- Born: 5 November 1865 Ilmington, Warwickshire, England
- Died: 13 February 1951 (aged 85) Ilmington, Warwickshire, England
- Occupation(s): Morris dancer, folk musician, fruit merchant

= Sam Bennett (folk musician) =

English Morris dancer

Sam Bennett (1865–1951) was an English Morris dancer, fiddler and traditional singer from Ilmington, Warwickshire.

He was visited by Cecil Sharp in 1909. Sharp studied the dances of Bennett's Morris dancing troupe, but was critical of some "new" elements of the dances, noting that the older dancers in the village performed one particular dance "exactly as Kimber dances it". He noted down some of Sam's songs including "Thorney Moor Woods" and "Admiral Benbow".

Bennett collaborated with Mary Neal and Clive Carey around 1910, who recorded Ilmington dances in the Esperance Morris Book.

In the 1930s, the American song collector James Madison Carpenter recorded Sam Bennett singing several old ballads, all of which can be heard online courtesy of the Vaughan Williams Memorial Library; these include Lord Bateman, Barbara Allen, Blow Away the Morning Dew, Lord Lovel and Our Goodman.

Peter Kennedy recorded an 85 year old Bennett singing several songs in 1950; the full recording is available via the British Library Sound Archive.

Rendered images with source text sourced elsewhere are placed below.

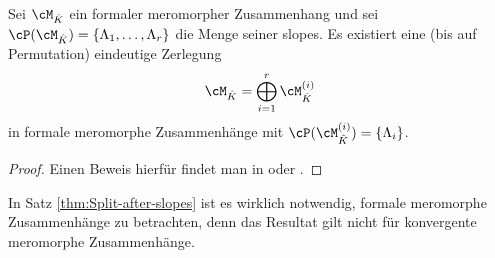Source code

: \begin{thm} \label{thm:Split-after-slopes}
Sei $\cM_{\hat{K}}$ ein formaler meromorpher Zusammenhang und sei
$\cP(\cM_{\hat K})=\{\Lambda_1,\dots,\Lambda_r\}$ die Menge seiner
slopes. Es existiert eine (bis auf Permutation) eindeutige Zerlegung
\[
\cM_{\hat K}=\bigoplus_{i=1}^r\cM_{\hat K}^{(i)}
\]
in formale meromorphe Zusammenhänge
mit $\cP(\cM_{\hat K}^{(i)})=\{\Lambda_i\}$.
\end{thm}
\begin{proof}
Einen Beweis hierfür findet man in \cite[Thm 5.3.1]{sabbah_cimpa90} oder
\cite[5.15]{ZulaBarbara}.
\end{proof}
\begin{bem}
In Satz \ref{thm:Split-after-slopes} ist es wirklich notwendig, formale
meromorphe Zusammenhänge zu betrachten, denn das Resultat gilt nicht für
konvergente meromorphe Zusammenhänge.
\end{bem}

The Ilmington Morris Men credit Sam Bennett with the survival of their local tradition.I have played more than 100 tunes on the fiddle in an evening and know more than 40 songs, while the country dances I picked up from bands of old fiddlers as they were danced a quarter of a century ago’ (Sam Bennett, Stratford-upon-Avon Herald 18 August 1910).